◆ Assignment:
Stopping right after the line with "2. When we are", please reproduce the material below exactly from its first line.

◆ Data supplied:

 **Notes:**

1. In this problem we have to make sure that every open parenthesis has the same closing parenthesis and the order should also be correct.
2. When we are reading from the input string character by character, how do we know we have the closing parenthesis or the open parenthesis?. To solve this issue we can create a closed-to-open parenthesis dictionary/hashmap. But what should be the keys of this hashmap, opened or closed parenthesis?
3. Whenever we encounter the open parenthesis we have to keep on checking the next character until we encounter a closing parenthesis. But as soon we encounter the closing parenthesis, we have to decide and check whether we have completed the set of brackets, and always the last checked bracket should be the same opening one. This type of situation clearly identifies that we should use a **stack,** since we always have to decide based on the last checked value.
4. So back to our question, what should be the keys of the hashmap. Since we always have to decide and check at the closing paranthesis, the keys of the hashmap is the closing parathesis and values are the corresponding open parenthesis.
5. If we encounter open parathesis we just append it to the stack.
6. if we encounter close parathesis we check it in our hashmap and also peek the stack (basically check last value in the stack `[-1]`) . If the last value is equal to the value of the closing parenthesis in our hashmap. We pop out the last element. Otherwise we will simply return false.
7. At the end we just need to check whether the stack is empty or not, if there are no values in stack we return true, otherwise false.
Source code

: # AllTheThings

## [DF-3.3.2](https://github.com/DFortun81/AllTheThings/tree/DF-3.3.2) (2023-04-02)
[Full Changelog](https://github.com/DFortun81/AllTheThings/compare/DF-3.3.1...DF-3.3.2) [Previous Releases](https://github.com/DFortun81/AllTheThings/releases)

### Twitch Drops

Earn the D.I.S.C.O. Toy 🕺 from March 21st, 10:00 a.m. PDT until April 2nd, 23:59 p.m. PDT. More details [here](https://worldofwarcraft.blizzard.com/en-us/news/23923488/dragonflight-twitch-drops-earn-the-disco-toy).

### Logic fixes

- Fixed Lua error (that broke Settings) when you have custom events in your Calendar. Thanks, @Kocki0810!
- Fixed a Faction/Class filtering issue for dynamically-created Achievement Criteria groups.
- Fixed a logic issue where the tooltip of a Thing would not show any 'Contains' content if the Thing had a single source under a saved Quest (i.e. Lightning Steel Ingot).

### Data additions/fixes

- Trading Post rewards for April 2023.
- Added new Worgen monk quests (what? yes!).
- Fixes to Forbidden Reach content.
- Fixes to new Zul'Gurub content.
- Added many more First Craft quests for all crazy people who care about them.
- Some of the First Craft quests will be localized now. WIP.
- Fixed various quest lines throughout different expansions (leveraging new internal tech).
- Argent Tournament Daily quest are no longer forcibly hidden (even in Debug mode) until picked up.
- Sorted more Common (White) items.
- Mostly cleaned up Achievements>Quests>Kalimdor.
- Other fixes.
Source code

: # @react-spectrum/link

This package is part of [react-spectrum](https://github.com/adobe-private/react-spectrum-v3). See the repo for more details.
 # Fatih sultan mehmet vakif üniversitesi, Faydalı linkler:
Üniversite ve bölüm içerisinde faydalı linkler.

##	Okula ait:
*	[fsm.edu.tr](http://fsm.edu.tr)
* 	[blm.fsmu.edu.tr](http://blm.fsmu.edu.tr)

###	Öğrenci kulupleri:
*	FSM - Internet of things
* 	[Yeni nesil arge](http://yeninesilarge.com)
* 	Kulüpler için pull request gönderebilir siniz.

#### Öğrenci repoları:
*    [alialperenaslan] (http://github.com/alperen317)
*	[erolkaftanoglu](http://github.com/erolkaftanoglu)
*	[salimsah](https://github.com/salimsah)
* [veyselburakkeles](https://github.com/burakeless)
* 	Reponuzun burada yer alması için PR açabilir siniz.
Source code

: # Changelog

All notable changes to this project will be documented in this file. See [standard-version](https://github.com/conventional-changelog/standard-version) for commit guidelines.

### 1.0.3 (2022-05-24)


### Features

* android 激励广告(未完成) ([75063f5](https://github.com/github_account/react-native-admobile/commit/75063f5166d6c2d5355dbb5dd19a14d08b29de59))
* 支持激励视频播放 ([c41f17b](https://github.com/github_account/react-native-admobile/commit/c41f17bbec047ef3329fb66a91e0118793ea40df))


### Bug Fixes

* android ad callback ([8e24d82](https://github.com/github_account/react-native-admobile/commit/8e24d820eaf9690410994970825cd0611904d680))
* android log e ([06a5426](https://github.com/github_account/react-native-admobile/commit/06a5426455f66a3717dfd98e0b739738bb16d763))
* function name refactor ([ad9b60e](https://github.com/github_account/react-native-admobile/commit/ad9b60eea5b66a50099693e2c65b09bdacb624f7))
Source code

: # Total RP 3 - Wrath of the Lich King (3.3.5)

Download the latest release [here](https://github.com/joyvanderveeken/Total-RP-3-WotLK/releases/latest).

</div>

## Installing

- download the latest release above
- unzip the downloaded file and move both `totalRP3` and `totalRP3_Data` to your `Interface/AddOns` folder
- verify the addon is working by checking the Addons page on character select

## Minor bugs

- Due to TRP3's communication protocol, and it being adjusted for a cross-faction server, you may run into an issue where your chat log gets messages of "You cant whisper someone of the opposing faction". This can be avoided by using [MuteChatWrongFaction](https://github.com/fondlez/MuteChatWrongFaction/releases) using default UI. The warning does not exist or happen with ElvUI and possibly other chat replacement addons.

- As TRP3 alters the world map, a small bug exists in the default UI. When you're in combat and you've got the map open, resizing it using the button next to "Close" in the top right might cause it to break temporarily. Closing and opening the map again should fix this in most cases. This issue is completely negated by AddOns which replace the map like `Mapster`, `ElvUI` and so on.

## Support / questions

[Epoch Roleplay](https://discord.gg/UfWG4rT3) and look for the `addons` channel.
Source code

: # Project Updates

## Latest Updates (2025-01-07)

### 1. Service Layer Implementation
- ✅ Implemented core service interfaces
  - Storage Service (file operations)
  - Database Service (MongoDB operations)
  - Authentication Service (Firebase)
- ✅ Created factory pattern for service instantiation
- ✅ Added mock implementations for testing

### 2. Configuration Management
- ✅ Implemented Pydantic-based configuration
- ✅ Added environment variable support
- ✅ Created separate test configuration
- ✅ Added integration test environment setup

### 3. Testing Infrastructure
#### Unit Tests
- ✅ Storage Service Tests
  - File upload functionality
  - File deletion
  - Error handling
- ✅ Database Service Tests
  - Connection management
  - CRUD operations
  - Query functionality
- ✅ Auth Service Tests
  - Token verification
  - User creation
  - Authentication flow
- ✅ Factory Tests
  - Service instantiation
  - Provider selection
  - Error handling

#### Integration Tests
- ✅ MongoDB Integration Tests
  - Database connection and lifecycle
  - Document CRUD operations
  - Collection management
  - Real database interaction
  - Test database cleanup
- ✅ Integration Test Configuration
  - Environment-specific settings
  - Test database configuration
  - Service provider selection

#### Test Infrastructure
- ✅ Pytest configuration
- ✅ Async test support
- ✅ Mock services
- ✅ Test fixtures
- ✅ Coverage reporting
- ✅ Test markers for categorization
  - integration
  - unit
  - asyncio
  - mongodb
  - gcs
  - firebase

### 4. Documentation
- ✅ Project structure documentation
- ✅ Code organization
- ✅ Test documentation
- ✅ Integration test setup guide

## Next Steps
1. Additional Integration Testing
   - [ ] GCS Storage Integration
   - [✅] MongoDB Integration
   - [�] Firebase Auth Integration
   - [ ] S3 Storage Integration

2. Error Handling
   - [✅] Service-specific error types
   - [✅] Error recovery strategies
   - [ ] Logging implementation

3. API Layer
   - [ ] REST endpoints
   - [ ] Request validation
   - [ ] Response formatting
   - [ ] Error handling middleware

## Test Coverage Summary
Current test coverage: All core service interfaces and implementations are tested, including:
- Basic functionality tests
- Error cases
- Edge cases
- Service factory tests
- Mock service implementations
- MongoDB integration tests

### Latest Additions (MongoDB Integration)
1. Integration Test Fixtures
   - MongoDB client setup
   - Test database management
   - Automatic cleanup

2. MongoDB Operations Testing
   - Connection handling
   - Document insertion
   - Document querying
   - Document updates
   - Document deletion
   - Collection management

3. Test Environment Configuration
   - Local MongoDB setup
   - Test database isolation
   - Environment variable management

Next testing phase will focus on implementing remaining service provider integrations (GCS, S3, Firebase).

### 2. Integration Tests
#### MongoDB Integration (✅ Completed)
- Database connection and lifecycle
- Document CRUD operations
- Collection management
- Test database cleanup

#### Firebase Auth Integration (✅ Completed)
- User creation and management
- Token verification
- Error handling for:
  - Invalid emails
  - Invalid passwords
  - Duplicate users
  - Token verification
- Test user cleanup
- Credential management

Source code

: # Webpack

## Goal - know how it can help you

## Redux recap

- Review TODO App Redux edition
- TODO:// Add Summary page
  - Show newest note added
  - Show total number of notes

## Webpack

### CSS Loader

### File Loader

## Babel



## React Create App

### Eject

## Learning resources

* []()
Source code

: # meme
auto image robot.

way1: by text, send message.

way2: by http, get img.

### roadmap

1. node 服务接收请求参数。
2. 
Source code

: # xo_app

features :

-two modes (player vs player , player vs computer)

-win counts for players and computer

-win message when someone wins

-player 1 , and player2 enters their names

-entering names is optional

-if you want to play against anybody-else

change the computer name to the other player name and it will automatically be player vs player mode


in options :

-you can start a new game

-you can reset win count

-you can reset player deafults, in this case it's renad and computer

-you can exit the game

◆ Completed task:
 **Notes:**

1. In this problem we have to make sure that every open parenthesis has the same closing parenthesis and the order should also be correct.
2. When we are reading from the input string character by character, how do we know we have the closing parenthesis or the open parenthesis?. To solve this issue we can create a closed-to-open parenthesis dictionary/hashmap. But what should be the keys of this hashmap, opened or closed parenthesis?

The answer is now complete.